Input material |
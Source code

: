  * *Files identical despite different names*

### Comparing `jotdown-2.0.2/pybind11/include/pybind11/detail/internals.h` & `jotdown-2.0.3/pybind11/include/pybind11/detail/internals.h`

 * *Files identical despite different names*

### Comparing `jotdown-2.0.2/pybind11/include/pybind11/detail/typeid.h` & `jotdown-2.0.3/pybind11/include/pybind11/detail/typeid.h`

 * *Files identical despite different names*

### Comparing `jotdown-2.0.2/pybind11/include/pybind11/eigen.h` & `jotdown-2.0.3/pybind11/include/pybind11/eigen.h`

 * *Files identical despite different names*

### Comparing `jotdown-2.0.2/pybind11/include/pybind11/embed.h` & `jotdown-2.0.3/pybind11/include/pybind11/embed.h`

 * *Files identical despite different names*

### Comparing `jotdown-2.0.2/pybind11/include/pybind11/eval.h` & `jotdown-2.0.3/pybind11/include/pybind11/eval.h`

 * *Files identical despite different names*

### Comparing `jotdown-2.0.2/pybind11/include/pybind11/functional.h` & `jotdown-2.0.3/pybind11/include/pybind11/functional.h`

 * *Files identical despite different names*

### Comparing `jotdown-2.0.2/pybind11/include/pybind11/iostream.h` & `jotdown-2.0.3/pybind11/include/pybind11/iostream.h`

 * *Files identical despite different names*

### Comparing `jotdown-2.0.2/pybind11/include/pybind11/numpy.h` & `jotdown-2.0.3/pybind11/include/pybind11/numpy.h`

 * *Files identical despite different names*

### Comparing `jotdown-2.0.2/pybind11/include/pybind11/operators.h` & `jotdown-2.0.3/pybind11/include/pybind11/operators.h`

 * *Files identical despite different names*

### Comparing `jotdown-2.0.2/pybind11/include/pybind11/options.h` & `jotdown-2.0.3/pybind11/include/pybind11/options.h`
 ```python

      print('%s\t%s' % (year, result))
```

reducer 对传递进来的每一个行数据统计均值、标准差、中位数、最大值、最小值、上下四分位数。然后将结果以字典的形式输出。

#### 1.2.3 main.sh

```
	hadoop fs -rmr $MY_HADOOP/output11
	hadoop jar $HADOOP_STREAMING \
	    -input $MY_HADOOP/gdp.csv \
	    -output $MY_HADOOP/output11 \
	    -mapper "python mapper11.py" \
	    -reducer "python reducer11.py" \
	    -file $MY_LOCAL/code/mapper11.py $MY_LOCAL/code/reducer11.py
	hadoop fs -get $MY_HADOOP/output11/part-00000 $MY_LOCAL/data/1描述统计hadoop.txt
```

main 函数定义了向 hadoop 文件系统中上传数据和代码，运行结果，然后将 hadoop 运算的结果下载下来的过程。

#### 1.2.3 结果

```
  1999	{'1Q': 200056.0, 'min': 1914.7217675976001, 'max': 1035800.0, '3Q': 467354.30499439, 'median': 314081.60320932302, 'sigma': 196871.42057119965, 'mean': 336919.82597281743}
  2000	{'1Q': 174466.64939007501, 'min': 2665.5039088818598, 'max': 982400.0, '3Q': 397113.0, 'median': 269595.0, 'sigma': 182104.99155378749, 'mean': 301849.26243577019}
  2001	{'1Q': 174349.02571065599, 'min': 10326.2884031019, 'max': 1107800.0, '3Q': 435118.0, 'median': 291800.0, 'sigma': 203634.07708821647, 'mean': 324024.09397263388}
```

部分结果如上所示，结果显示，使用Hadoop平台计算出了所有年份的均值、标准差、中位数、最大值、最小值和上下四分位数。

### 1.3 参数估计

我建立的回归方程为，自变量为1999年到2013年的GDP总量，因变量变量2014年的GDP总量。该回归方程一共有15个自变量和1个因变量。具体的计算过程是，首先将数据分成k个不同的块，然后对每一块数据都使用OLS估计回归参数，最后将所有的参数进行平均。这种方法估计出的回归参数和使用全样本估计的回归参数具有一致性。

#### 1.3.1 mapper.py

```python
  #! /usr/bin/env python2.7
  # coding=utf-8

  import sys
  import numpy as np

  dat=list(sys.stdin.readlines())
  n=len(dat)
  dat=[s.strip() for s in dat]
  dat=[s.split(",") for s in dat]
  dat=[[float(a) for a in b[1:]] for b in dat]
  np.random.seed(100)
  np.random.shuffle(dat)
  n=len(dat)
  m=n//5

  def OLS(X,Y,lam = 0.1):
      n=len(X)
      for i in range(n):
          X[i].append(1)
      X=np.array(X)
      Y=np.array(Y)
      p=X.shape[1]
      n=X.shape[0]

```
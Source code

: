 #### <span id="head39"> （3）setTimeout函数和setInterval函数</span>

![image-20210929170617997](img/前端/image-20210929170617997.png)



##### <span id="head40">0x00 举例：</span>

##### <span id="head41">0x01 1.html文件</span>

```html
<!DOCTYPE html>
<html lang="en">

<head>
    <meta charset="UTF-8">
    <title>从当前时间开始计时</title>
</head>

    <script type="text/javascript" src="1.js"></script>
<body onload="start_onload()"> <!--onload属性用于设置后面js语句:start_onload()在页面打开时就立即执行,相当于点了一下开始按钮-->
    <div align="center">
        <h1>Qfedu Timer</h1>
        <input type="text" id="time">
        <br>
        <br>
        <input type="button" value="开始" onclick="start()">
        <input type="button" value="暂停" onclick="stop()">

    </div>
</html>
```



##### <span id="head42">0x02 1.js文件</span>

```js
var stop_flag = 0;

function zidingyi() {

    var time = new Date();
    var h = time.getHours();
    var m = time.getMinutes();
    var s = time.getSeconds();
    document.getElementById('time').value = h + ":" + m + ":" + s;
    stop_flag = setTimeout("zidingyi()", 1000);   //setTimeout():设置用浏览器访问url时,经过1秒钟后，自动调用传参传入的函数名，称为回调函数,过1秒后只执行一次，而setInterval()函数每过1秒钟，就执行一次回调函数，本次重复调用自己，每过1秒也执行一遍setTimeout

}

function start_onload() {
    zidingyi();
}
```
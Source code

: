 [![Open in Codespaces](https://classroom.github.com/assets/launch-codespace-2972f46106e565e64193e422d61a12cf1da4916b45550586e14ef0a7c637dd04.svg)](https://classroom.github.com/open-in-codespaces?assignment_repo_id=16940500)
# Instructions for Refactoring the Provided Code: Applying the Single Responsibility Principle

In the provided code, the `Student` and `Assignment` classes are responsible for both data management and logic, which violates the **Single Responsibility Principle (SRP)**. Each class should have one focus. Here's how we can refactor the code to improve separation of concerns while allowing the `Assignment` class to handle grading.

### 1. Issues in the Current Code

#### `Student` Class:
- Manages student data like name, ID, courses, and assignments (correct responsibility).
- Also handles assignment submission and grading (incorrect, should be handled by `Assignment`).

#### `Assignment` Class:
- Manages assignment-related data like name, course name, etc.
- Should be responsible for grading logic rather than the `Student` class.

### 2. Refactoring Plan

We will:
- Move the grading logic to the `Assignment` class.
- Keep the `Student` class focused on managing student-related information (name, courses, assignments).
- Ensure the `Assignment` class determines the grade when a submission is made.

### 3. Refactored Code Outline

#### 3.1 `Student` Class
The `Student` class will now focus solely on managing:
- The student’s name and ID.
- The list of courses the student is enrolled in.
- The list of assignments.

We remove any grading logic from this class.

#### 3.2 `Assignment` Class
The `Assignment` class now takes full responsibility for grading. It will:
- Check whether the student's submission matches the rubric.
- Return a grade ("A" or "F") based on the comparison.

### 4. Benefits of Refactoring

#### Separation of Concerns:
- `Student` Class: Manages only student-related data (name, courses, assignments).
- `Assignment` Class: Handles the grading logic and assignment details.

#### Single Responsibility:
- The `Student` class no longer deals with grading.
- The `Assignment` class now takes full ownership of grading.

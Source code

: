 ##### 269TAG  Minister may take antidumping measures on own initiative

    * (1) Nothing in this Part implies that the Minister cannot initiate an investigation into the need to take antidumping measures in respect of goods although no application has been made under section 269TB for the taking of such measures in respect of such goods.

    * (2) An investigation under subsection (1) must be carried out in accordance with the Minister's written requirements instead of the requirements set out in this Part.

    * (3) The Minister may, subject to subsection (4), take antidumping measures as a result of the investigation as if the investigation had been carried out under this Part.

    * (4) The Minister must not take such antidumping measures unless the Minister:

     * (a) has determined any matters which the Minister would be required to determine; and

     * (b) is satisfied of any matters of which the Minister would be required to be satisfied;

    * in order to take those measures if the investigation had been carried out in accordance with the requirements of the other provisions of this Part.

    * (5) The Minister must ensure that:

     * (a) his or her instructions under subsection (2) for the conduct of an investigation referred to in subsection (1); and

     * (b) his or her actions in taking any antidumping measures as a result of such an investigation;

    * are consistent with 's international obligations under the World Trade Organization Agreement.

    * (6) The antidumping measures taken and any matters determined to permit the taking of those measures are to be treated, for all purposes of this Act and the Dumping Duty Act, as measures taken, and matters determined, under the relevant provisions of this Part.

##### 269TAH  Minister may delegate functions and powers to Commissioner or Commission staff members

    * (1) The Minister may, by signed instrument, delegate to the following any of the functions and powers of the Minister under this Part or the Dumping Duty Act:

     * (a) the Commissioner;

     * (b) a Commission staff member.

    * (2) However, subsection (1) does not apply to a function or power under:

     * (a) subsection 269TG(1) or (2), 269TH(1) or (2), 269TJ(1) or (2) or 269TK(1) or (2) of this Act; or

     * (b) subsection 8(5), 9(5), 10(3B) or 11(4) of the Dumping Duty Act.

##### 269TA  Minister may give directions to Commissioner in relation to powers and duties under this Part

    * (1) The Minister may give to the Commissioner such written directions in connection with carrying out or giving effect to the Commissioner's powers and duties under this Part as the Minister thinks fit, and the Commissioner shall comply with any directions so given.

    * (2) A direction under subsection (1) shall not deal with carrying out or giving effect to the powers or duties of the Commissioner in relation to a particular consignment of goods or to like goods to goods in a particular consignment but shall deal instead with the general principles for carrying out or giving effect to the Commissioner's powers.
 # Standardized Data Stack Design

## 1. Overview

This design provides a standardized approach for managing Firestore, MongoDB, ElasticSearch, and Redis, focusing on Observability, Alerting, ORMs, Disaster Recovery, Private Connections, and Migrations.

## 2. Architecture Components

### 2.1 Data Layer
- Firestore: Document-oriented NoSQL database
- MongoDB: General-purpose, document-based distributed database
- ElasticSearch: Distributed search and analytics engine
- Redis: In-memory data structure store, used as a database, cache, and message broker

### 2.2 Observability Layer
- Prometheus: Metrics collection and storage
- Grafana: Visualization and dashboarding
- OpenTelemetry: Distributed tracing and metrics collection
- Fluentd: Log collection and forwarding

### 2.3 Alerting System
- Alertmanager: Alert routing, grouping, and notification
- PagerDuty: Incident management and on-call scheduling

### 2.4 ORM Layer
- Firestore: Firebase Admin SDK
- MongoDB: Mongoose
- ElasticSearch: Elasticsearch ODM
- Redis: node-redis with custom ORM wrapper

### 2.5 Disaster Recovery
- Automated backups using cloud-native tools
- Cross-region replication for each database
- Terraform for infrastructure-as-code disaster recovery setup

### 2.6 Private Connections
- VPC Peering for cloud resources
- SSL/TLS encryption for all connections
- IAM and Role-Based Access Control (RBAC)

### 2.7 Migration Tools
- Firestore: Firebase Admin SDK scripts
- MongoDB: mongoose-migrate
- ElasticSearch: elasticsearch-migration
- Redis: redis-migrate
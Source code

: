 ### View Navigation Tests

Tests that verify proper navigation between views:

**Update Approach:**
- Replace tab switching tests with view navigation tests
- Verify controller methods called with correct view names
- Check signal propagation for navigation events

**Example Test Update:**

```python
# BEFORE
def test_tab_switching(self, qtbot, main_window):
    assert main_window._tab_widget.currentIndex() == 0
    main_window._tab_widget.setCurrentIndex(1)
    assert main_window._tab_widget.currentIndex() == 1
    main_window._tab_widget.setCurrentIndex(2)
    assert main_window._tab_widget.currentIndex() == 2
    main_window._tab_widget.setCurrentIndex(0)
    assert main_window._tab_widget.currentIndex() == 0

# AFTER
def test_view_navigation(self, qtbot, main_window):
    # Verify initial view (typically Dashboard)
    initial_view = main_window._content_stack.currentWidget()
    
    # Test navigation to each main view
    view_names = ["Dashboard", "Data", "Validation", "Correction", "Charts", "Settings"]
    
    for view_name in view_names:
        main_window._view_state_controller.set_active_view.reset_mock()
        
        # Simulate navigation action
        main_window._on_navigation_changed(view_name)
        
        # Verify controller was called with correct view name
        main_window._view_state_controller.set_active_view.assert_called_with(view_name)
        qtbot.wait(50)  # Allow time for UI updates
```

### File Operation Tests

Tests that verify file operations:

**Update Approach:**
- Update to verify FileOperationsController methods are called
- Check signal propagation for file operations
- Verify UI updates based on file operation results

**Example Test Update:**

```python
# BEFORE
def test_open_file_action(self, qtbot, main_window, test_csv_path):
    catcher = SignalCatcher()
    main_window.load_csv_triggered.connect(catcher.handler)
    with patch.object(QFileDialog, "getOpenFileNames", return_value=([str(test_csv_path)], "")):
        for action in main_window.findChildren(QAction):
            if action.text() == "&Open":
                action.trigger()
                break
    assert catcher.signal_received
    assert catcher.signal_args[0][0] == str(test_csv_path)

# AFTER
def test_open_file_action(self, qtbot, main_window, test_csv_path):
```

Work task | When the line with "Trade Organization Agreement." is reached in the data above, begin copying, and stop after the line with "(a) the Commissioner;"; copy each line exactly, both ends included.

Answer space |
    * are consistent with 's international obligations under the World Trade Organization Agreement.

    * (6) The antidumping measures taken and any matters determined to permit the taking of those measures are to be treated, for all purposes of this Act and the Dumping Duty Act, as measures taken, and matters determined, under the relevant provisions of this Part.

##### 269TAH  Minister may delegate functions and powers to Commissioner or Commission staff members

    * (1) The Minister may, by signed instrument, delegate to the following any of the functions and powers of the Minister under this Part or the Dumping Duty Act:

     * (a) the Commissioner;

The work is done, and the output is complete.